→ **Provided data**:

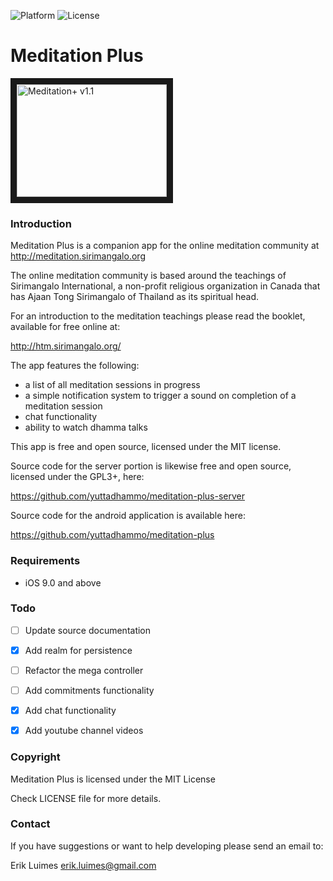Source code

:
![Platform](https://img.shields.io/badge/platform-iOS-blue.svg)
![License](https://img.shields.io/badge/license-MIT-blue.svg)

# Meditation Plus

<a href="http://www.youtube.com/watch?feature=player_embedded&v=VTG8OPleMWw" target="_blank"><img src="http://img.youtube.com/vi/VTG8OPleMWw/0.jpg" alt="Meditation+ v1.1" width="240" height="180" border="10" /></a>

### Introduction

Meditation Plus is a companion app for the online meditation community at http://meditation.sirimangalo.org

The online meditation community is based around the teachings of Sirimangalo International, a non-profit religious organization in Canada that has Ajaan Tong Sirimangalo of Thailand as its spiritual head.

For an introduction to the meditation teachings please read the booklet, available for free online at:

http://htm.sirimangalo.org/

The app features the following:
* a list of all meditation sessions in progress
* a simple notification system to trigger a sound on completion of a meditation session
* chat functionality
* ability to watch dhamma talks

This app is free and open source, licensed under the MIT license.

Source code for the server portion is likewise free and open source, licensed under the GPL3+, here:

https://github.com/yuttadhammo/meditation-plus-server

Source code for the android application is available here:

https://github.com/yuttadhammo/meditation-plus


### Requirements

* iOS 9.0 and above


### Todo

- [ ] Update source documentation
- [x] Add realm for persistence
- [ ] Refactor the mega controller
- [ ] Add commitments functionality
- [x] Add chat functionality
- [x] Add youtube channel videos


### Copyright

Meditation Plus is licensed under the MIT License

Check LICENSE file for more details.


### Contact

If you have suggestions or want to help developing please send an email to:

Erik Luimes <erik.luimes@gmail.com>
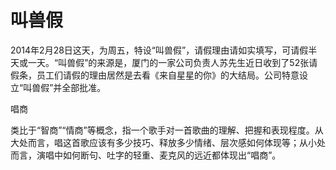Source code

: # 叫兽假

2014年2月28日这天，为周五，特设“叫兽假”，请假理由请如实填写，可请假半天或一天。“叫兽假”的来源是，厦门的一家公司负责人苏先生近日收到了52张请假条，员工们请假的理由居然是去看《来自星星的你》的大结局。公司特意设立“叫兽假”并全部批准。 

唱商 

类比于“智商”“情商”等概念，指一个歌手对一首歌曲的理解、把握和表现程度。从大处而言，唱这首歌应该有多少技巧、释放多少情绪、层次感如何体现等；从小处而言，演唱中如何断句、吐字的轻重、麦克风的远近都体现出“唱商”。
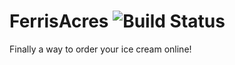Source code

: # FerrisAcres ![Build Status](https://travis-ci.org/rickrizzo/FerrisAcres.svg?branch=develop)  
Finally a way to order your ice cream online!
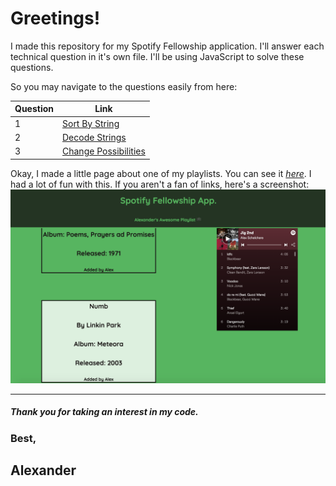 # Greetings!

I made this repository for my Spotify Fellowship application. I'll answer each technical question in it's own file. I'll be using JavaScript to solve these questions.

So you may navigate to the questions easily from here:

| Question | Link                                                                                                  |
| -------- | ----------------------------------------------------------------------------------------------------- |
| 1        | [Sort By String](https://github.com/Lexscher/Spotify_Fellowship_Questions/blob/master/js/Q1.js)       |
| 2        | [Decode Strings](https://github.com/Lexscher/Spotify_Fellowship_Questions/blob/master/js/Q2.js)       |
| 3        | [Change Possibilities](https://github.com/Lexscher/Spotify_Fellowship_Questions/blob/master/js/Q3.js) |

Okay, I made a little page about one of my playlists. You can see it [_here_](https://lexscher.github.io/Spotify_Fellowship_Questions/). I had a lot of fun with this.
If you aren't a fan of links, here's a screenshot:
![Spotify application web app](./images/Spotify-me.png)

---

##### Thank you for taking an interest in my code.

### Best,

## Alexander
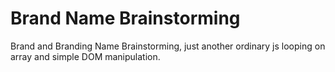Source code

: # Brand Name Brainstorming
Brand and Branding Name Brainstorming, just another ordinary js looping on array and simple DOM manipulation.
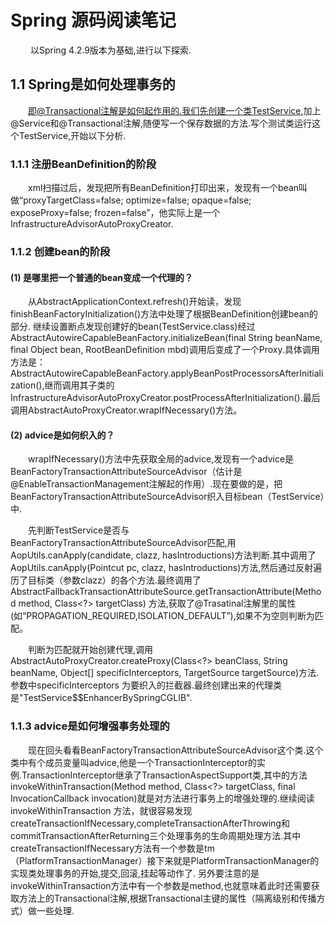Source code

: # Spring 源码阅读笔记

&ensp;&ensp;&ensp;&ensp; 以Spring 4.2.9版本为基础,进行以下探索.

## 1.1 Spring是如何处理事务的

&ensp;&ensp;&ensp;&ensp;即@Transactional注解是如何起作用的.我们先创建一个类TestService,加上@Service和@Transactional注解,随便写一个保存数据的方法.写个测试类运行这个TestService,开始以下分析.

### 1.1.1 注册BeanDefinition的阶段

&ensp;&ensp;&ensp;&ensp;xml扫描过后，发现把所有BeanDefinition打印出来，发现有一个bean叫做“proxyTargetClass=false; optimize=false; opaque=false; exposeProxy=false; frozen=false”，他实际上是一个InfrastructureAdvisorAutoProxyCreator.


### 1.1.2 创建bean的阶段

#### (1) 是哪里把一个普通的bean变成一个代理的？

&ensp;&ensp;&ensp;&ensp;从AbstractApplicationContext.refresh()开始读，发现finishBeanFactoryInitialization()方法中处理了根据BeanDefinition创建bean的部分.
继续设置断点发现创建好的bean(TestService.class)经过AbstractAutowireCapableBeanFactory.initializeBean(final String beanName, final Object bean, RootBeanDefinition mbd)调用后变成了一个Proxy.具体调用方法是：
AbstractAutowireCapableBeanFactory.applyBeanPostProcessorsAfterInitialization(),继而调用其子类的
InfrastructureAdvisorAutoProxyCreator.postProcessAfterInitialization().最后调用AbstractAutoProxyCreator.wrapIfNecessary()方法。

#### (2) advice是如何织入的？

&ensp;&ensp;&ensp;&ensp;wrapIfNecessary()方法中先获取全局的advice,发现有一个advice是BeanFactoryTransactionAttributeSourceAdvisor（估计是@EnableTransactionManagement注解起的作用）.现在要做的是，把BeanFactoryTransactionAttributeSourceAdvisor织入目标bean（TestService）中.
    
&ensp;&ensp;&ensp;&ensp;先判断TestService是否与BeanFactoryTransactionAttributeSourceAdvisor匹配,用AopUtils.canApply(candidate, clazz, hasIntroductions)方法判断.其中调用了AopUtils.canApply(Pointcut pc, clazz, hasIntroductions)方法,然后通过反射遍历了目标类（参数clazz）的各个方法.最终调用了AbstractFallbackTransactionAttributeSource.getTransactionAttribute(Method method, Class<?> targetClass) 方法,获取了@Trasatinal注解里的属性(如“PROPAGATION_REQUIRED,ISOLATION_DEFAULT”),如果不为空则判断为匹配。

&ensp;&ensp;&ensp;&ensp;判断为匹配就开始创建代理,调用AbstractAutoProxyCreator.createProxy(Class<?> beanClass, String beanName, Object[] specificInterceptors, TargetSource targetSource)方法.参数中specificInterceptors 为要织入的拦截器.最终创建出来的代理类是"TestService$$EnhancerBySpringCGLIB".

### 1.1.3 advice是如何增强事务处理的

&ensp;&ensp;&ensp;&ensp;现在回头看看BeanFactoryTransactionAttributeSourceAdvisor这个类.这个类中有个成员变量叫advice,他是一个TransactionInterceptor的实例.TransactionInterceptor继承了TransactionAspectSupport类,其中的方法invokeWithinTransaction(Method method, Class<?> targetClass, final InvocationCallback invocation)就是对方法进行事务上的增强处理的.继续阅读invokeWithinTransaction 方法，就很容易发现createTransactionIfNecessary,completeTransactionAfterThrowing和commitTransactionAfterReturning三个处理事务的生命周期处理方法.其中createTransactionIfNecessary方法有一个参数是tm（PlatformTransactionManager）接下来就是PlatformTransactionManager的实现类处理事务的开始,提交,回滚,挂起等动作了.
另外要注意的是invokeWithinTransaction方法中有一个参数是method,也就意味着此时还需要获取方法上的Transactional注解,根据Transactional主键的属性（隔离级别和传播方式）做一些处理.
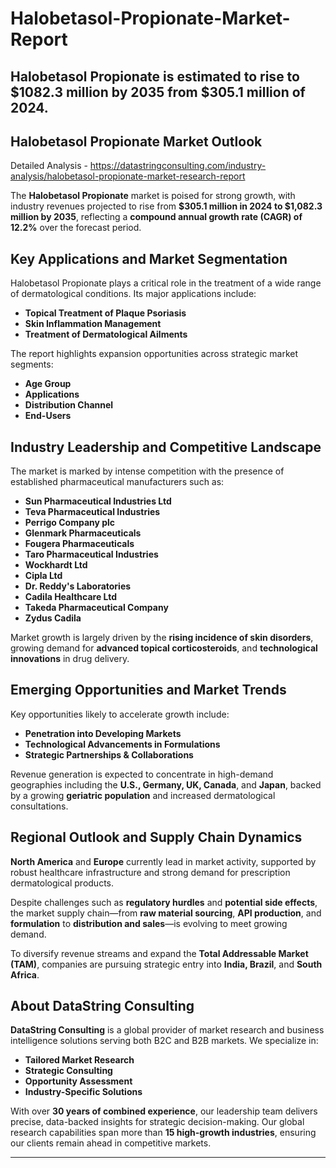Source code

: # Halobetasol-Propionate-Market-Report
Halobetasol Propionate is estimated to rise to $1082.3 million by 2035 from $305.1 million of 2024.
---

## **Halobetasol Propionate Market Outlook**

Detailed Analysis - https://datastringconsulting.com/industry-analysis/halobetasol-propionate-market-research-report

The **Halobetasol Propionate** market is poised for strong growth, with industry revenues projected to rise from **\$305.1 million in 2024 to \$1,082.3 million by 2035**, reflecting a **compound annual growth rate (CAGR) of 12.2%** over the forecast period.

## **Key Applications and Market Segmentation**

Halobetasol Propionate plays a critical role in the treatment of a wide range of dermatological conditions. Its major applications include:

* **Topical Treatment of Plaque Psoriasis**
* **Skin Inflammation Management**
* **Treatment of Dermatological Ailments**

The report highlights expansion opportunities across strategic market segments:

* **Age Group**
* **Applications**
* **Distribution Channel**
* **End-Users**

## **Industry Leadership and Competitive Landscape**

The market is marked by intense competition with the presence of established pharmaceutical manufacturers such as:

* **Sun Pharmaceutical Industries Ltd**
* **Teva Pharmaceutical Industries**
* **Perrigo Company plc**
* **Glenmark Pharmaceuticals**
* **Fougera Pharmaceuticals**
* **Taro Pharmaceutical Industries**
* **Wockhardt Ltd**
* **Cipla Ltd**
* **Dr. Reddy's Laboratories**
* **Cadila Healthcare Ltd**
* **Takeda Pharmaceutical Company**
* **Zydus Cadila**

Market growth is largely driven by the **rising incidence of skin disorders**, growing demand for **advanced topical corticosteroids**, and **technological innovations** in drug delivery.

## **Emerging Opportunities and Market Trends**

Key opportunities likely to accelerate growth include:

* **Penetration into Developing Markets**
* **Technological Advancements in Formulations**
* **Strategic Partnerships & Collaborations**

Revenue generation is expected to concentrate in high-demand geographies including the **U.S., Germany, UK, Canada**, and **Japan**, backed by a growing **geriatric population** and increased dermatological consultations.

## **Regional Outlook and Supply Chain Dynamics**

**North America** and **Europe** currently lead in market activity, supported by robust healthcare infrastructure and strong demand for prescription dermatological products.

Despite challenges such as **regulatory hurdles** and **potential side effects**, the market supply chain—from **raw material sourcing**, **API production**, and **formulation** to **distribution and sales**—is evolving to meet growing demand.

To diversify revenue streams and expand the **Total Addressable Market (TAM)**, companies are pursuing strategic entry into **India, Brazil**, and **South Africa**.

## **About DataString Consulting**

**DataString Consulting** is a global provider of market research and business intelligence solutions serving both B2C and B2B markets. We specialize in:

* **Tailored Market Research**
* **Strategic Consulting**
* **Opportunity Assessment**
* **Industry-Specific Solutions**

With over **30 years of combined experience**, our leadership team delivers precise, data-backed insights for strategic decision-making. Our global research capabilities span more than **15 high-growth industries**, ensuring our clients remain ahead in competitive markets.

---

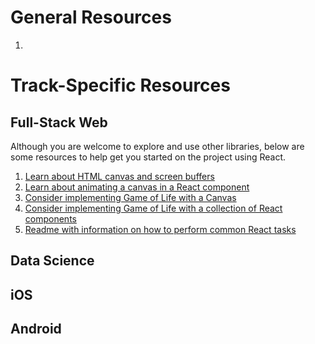 # General Resources
1.

# Track-Specific Resources


## Full-Stack Web
Although you are welcome to explore and use other libraries, below are some
resources to help get you started on the project using React.

1. [Learn about HTML canvas and screen buffers](../../resources/canvas-buffer)
2. [Learn about animating a canvas in a React component](../../resources/canvas)
3. [Consider implementing Game of Life with a Canvas](../../resources/life-canvas)
4. [Consider implementing Game of Life with a collection of React components](../../resources/simple-components)
5. [Readme with information on how to perform common React tasks](../../resources/react-setup)


## Data Science



## iOS



## Android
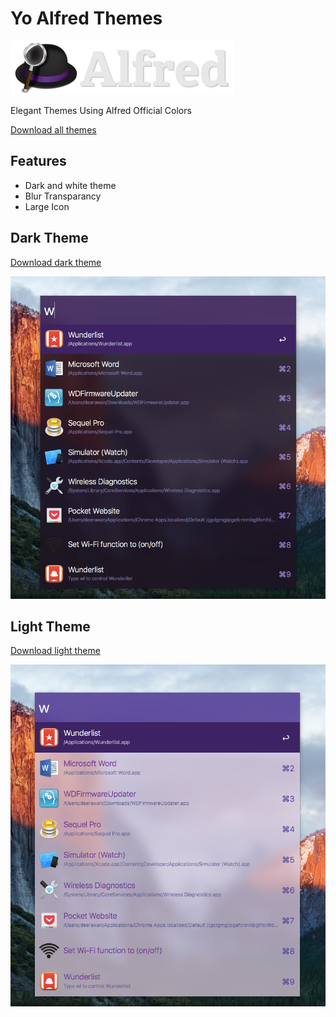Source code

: # Yo Alfred Themes

![Alfred Logo](https://github.com/deerawan/yo-alfred-themes/raw/master/images/alfred-logo.png)

Elegant Themes Using Alfred Official Colors

[Download all themes](https://goo.gl/sQFuMH)

## Features
- Dark and white theme
- Blur Transparancy
- Large Icon

## Dark Theme
[Download dark theme](https://goo.gl/eLpRwE)

![Yo Alfred Dark](https://github.com/deerawan/yo-alfred-themes/raw/master/images/yo-alfred-dark.png)

## Light Theme
[Download light theme](https://goo.gl/xn4rDy)

![Yo Alfred White](https://github.com/deerawan/yo-alfred-themes/raw/master/images/yo-alfred-white.png)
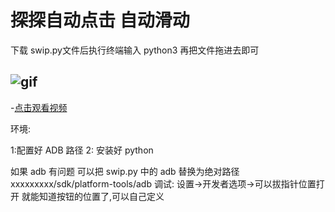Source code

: # 探探自动点击 自动滑动

下载 swip.py文件后执行终端输入  python3 再把文件拖进去即可




 ![gif](https://github.com/vipheyue/UIAutomator/blob/master/gif/%E6%9C%AA%E5%91%BD%E5%90%8D.gif?raw=true) 
 -		
 -[点击观看视频](https://github.com/vipheyue/UIAutomator/raw/master/gif/IMG_0387.mp4)




环境:

1:配置好 ADB 路径
2: 安装好 python


如果 adb 有问题 可以把 swip.py 中的 adb 替换为绝对路径 xxxxxxxxx/sdk/platform-tools/adb
调试:
    设置->开发者选项->可以拔指针位置打开 就能知道按钮的位置了,可以自己定义

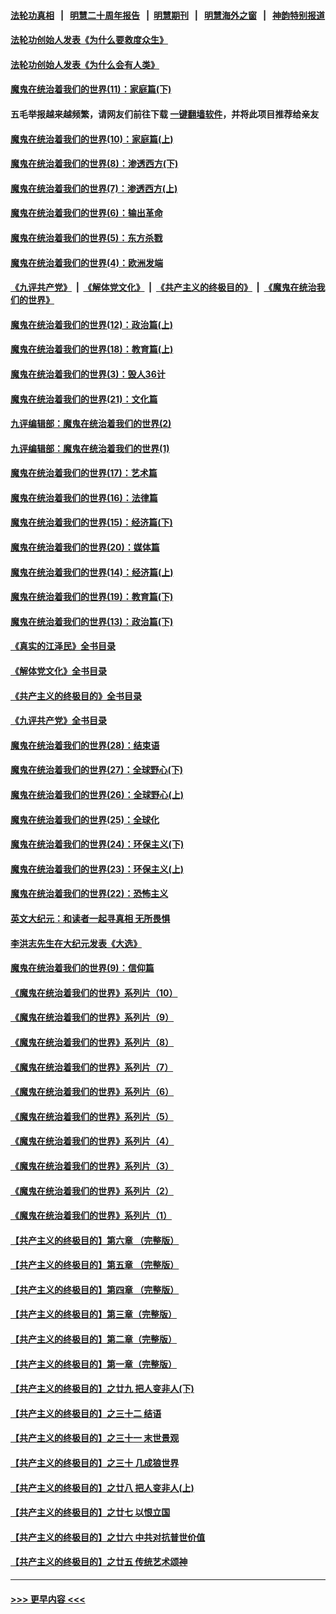 #### [法轮功真相](https://github.com/gfw-breaker/truth/blob/master/README.md?t=0) &nbsp;&nbsp;|&nbsp;&nbsp; [明慧二十周年报告](https://github.com/gfw-breaker/mh-reports/blob/master/README.md?t=0) &nbsp;&nbsp;|&nbsp;&nbsp;[明慧期刊](https://github.com/gfw-breaker/mh-qikan) &nbsp;&nbsp;|&nbsp;&nbsp; [明慧海外之窗](https://github.com/gfw-breaker/mh-news/blob/master/README.md?t=0) &nbsp;&nbsp;|&nbsp;&nbsp; [神韵特别报道](https://github.com/gfw-breaker/mh-news/blob/master/shenyun.md?t=0)
#### [法轮功创始人发表《为什么要救度众生》](../pages/nsc422/n13975246.md?t=05172143) 
#### [法轮功创始人发表《为什么会有人类》](../pages/nsc422/n13912117.md?t=05172143) 
#### [魔鬼在统治着我们的世界(11)：家庭篇(下)](../pages/nsc422/n10440961.md?t=05172143) 
#### 五毛举报越来越频繁，请网友们前往下载 [一键翻墙软件](https://github.com/gfw-breaker/ssr-accounts)，并将此项目推荐给亲友
#### [魔鬼在统治着我们的世界(10)：家庭篇(上)](../pages/nsc422/n10435448.md?t=05172143) 
#### [魔鬼在统治着我们的世界(8)：渗透西方(下)](../pages/nsc422/n10429603.md?t=05172143) 
#### [魔鬼在统治着我们的世界(7)：渗透西方(上)](../pages/nsc422/n10426013.md?t=05172143) 
#### [魔鬼在统治着我们的世界(6)：输出革命](../pages/nsc422/n10421536.md?t=05172143) 
#### [魔鬼在统治着我们的世界(5)：东方杀戮](../pages/nsc422/n10417707.md?t=05172143) 
#### [魔鬼在统治着我们的世界(4)：欧洲发端](../pages/nsc422/n10414890.md?t=05172143) 
#### [《九评共产党》](https://github.com/begood0513/9ping.md/blob/master/README.md) &nbsp;|&nbsp; [《解体党文化》](../../../../jtdwh.md/blob/master/README.md)  &nbsp;|&nbsp; [《共产主义的终极目的》](../../../../gczydzjmd.md/blob/master/README.md) &nbsp;|&nbsp; [《魔鬼在统治我们的世界》](../../../../mgztzwmdsj.md/blob/master/README.md) 
#### [魔鬼在统治着我们的世界(12)：政治篇(上)](../pages/nsc422/n10444576.md?t=05172143) 
#### [魔鬼在统治着我们的世界(18)：教育篇(上)](../pages/nsc422/n10526970.md?t=05172143) 
#### [魔鬼在统治着我们的世界(3)：毁人36计](../pages/nsc422/n10411583.md?t=05172143) 
#### [魔鬼在统治着我们的世界(21)：文化篇](../pages/nsc422/n10597706.md?t=05172143) 
#### [九评编辑部：魔鬼在统治着我们的世界(2)](../pages/nsc422/n10410036.md?t=05172143) 
#### [九评编辑部：魔鬼在统治着我们的世界(1)](../pages/nsc422/n10406825.md?t=05172143) 
#### [魔鬼在统治着我们的世界(17)：艺术篇](../pages/nsc422/n10499093.md?t=05172143) 
#### [魔鬼在统治着我们的世界(16)：法律篇](../pages/nsc422/n10485969.md?t=05172143) 
#### [魔鬼在统治着我们的世界(15)：经济篇(下)](../pages/nsc422/n10469975.md?t=05172143) 
#### [魔鬼在统治着我们的世界(20)：媒体篇](../pages/nsc422/n10586579.md?t=05172143) 
#### [魔鬼在统治着我们的世界(14)：经济篇(上)](../pages/nsc422/n10457370.md?t=05172143) 
#### [魔鬼在统治着我们的世界(19)：教育篇(下)](../pages/nsc422/n10564808.md?t=05172143) 
#### [魔鬼在统治着我们的世界(13)：政治篇(下)](../pages/nsc422/n10448270.md?t=05172143) 
#### [《真实的江泽民》全书目录](../pages/nsc422/n13721399.md?t=05172143) 
#### [《解体党文化》全书目录](../pages/nsc422/n13721157.md?t=05172143) 
#### [《共产主义的终极目的》全书目录](../pages/nsc422/n13721048.md?t=05172143) 
#### [《九评共产党》全书目录](../pages/nsc422/n13708085.md?t=05172143) 
#### [魔鬼在统治着我们的世界(28)：结束语](../pages/nsc422/n10936246.md?t=05172143) 
#### [魔鬼在统治着我们的世界(27)：全球野心(下)](../pages/nsc422/n10928319.md?t=05172143) 
#### [魔鬼在统治着我们的世界(26)：全球野心(上)](../pages/nsc422/n10900318.md?t=05172143) 
#### [魔鬼在统治着我们的世界(25)：全球化](../pages/nsc422/n10788205.md?t=05172143) 
#### [魔鬼在统治着我们的世界(24)：环保主义(下)](../pages/nsc422/n10695307.md?t=05172143) 
#### [魔鬼在统治着我们的世界(23)：环保主义(上)](../pages/nsc422/n10688613.md?t=05172143) 
#### [魔鬼在统治着我们的世界(22)：恐怖主义](../pages/nsc422/n10614727.md?t=05172143) 
#### [英文大纪元：和读者一起寻真相 无所畏惧](../pages/nsc422/n12542027.md?t=05172143) 
#### [李洪志先生在大纪元发表《大选》](../pages/nsc422/n12534746.md?t=05172143) 
#### [魔鬼在统治着我们的世界(9)：信仰篇](../pages/nsc422/n10432159.md?t=05172143) 
#### [《魔鬼在统治着我们的世界》系列片（10）](../pages/nsc422/n12292670.md?t=05172143) 
#### [《魔鬼在统治着我们的世界》系列片（9）](../pages/nsc422/n12290859.md?t=05172143) 
#### [《魔鬼在统治着我们的世界》系列片（8）](../pages/nsc422/n12287445.md?t=05172143) 
#### [《魔鬼在统治着我们的世界》系列片（7）](../pages/nsc422/n12283425.md?t=05172143) 
#### [《魔鬼在统治着我们的世界》系列片（6）](../pages/nsc422/n12282314.md?t=05172143) 
#### [《魔鬼在统治着我们的世界》系列片（5）](../pages/nsc422/n12281419.md?t=05172143) 
#### [《魔鬼在统治着我们的世界》系列片（4）](../pages/nsc422/n12274024.md?t=05172143) 
#### [《魔鬼在统治着我们的世界》系列片（3）](../pages/nsc422/n12271322.md?t=05172143) 
#### [《魔鬼在统治着我们的世界》系列片（2）](../pages/nsc422/n12269049.md?t=05172143) 
#### [《魔鬼在统治着我们的世界》系列片（1）](../pages/nsc422/n12267575.md?t=05172143) 
#### [【共产主义的终极目的】第六章 （完整版）](../pages/nsc422/n11428913.md?t=05172143) 
#### [【共产主义的终极目的】第五章 （完整版）](../pages/nsc422/n11428912.md?t=05172143) 
#### [【共产主义的终极目的】第四章 （完整版）](../pages/nsc422/n11428907.md?t=05172143) 
#### [【共产主义的终极目的】第三章（完整版）](../pages/nsc422/n11428848.md?t=05172143) 
#### [【共产主义的终极目的】第二章（完整版）](../pages/nsc422/n11428831.md?t=05172143) 
#### [【共产主义的终极目的】第一章（完整版）](../pages/nsc422/n11417651.md?t=05172143) 
#### [【共产主义的终极目的】之廿九 把人变非人(下)](../pages/nsc422/n11344140.md?t=05172143) 
#### [【共产主义的终极目的】之三十二 结语](../pages/nsc422/n11360535.md?t=05172143) 
#### [【共产主义的终极目的】之三十一 末世景观](../pages/nsc422/n11351129.md?t=05172143) 
#### [【共产主义的终极目的】之三十 几成狼世界](../pages/nsc422/n11348280.md?t=05172143) 
#### [【共产主义的终极目的】之廿八 把人变非人(上)](../pages/nsc422/n11340492.md?t=05172143) 
#### [【共产主义的终极目的】之廿七 以恨立国](../pages/nsc422/n11336944.md?t=05172143) 
#### [【共产主义的终极目的】之廿六 中共对抗普世价值](../pages/nsc422/n11324785.md?t=05172143) 
#### [【共产主义的终极目的】之廿五 传统艺术颂神](../pages/nsc422/n11296396.md?t=05172143) 

----
#### [ >>> 更早内容 <<< ](../indexes/nsc422-earlier.md)

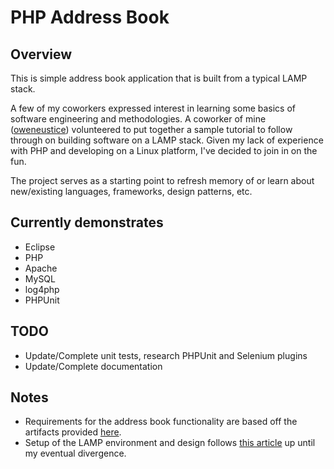 PHP Address Book
===============

Overview
-------------------------
This is simple address book application that is built from a typical LAMP stack.

A few of my coworkers expressed interest in learning some basics of software engineering and methodologies.  A coworker of
mine ([oweneustice](https://github.com/oweneustice)) volunteered to put together a sample tutorial to follow through on building software on a LAMP stack.  Given my lack
of experience with PHP and developing on a Linux platform, I've decided to join in on the fun.

The project serves as a starting point to refresh memory of or learn about new/existing languages, frameworks, design patterns, etc.

Currently demonstrates
-------------------------
* Eclipse
* PHP
* Apache
* MySQL
* log4php
* PHPUnit
  
TODO
-------------------------
* Update/Complete unit tests, research PHPUnit and Selenium plugins
* Update/Complete documentation

Notes
-------------------------
* Requirements for the address book functionality are based off the artifacts provided [here](http://www.cs.gordon.edu/courses/cs211/AddressBookExample/).
* Setup of the LAMP environment and design follows [this article](https://hackpad.com/Part-1-Virtual-Development-Environment-Wg5EtzZA9o2) up until my eventual divergence.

→ **Assigned task**: Using the entries above, copy out all lines that contain the string "please".

→ **Output for this task**:
For an introduction to the meditation teachings please read the booklet, available for free online at:
If you have suggestions or want to help developing please send an email to:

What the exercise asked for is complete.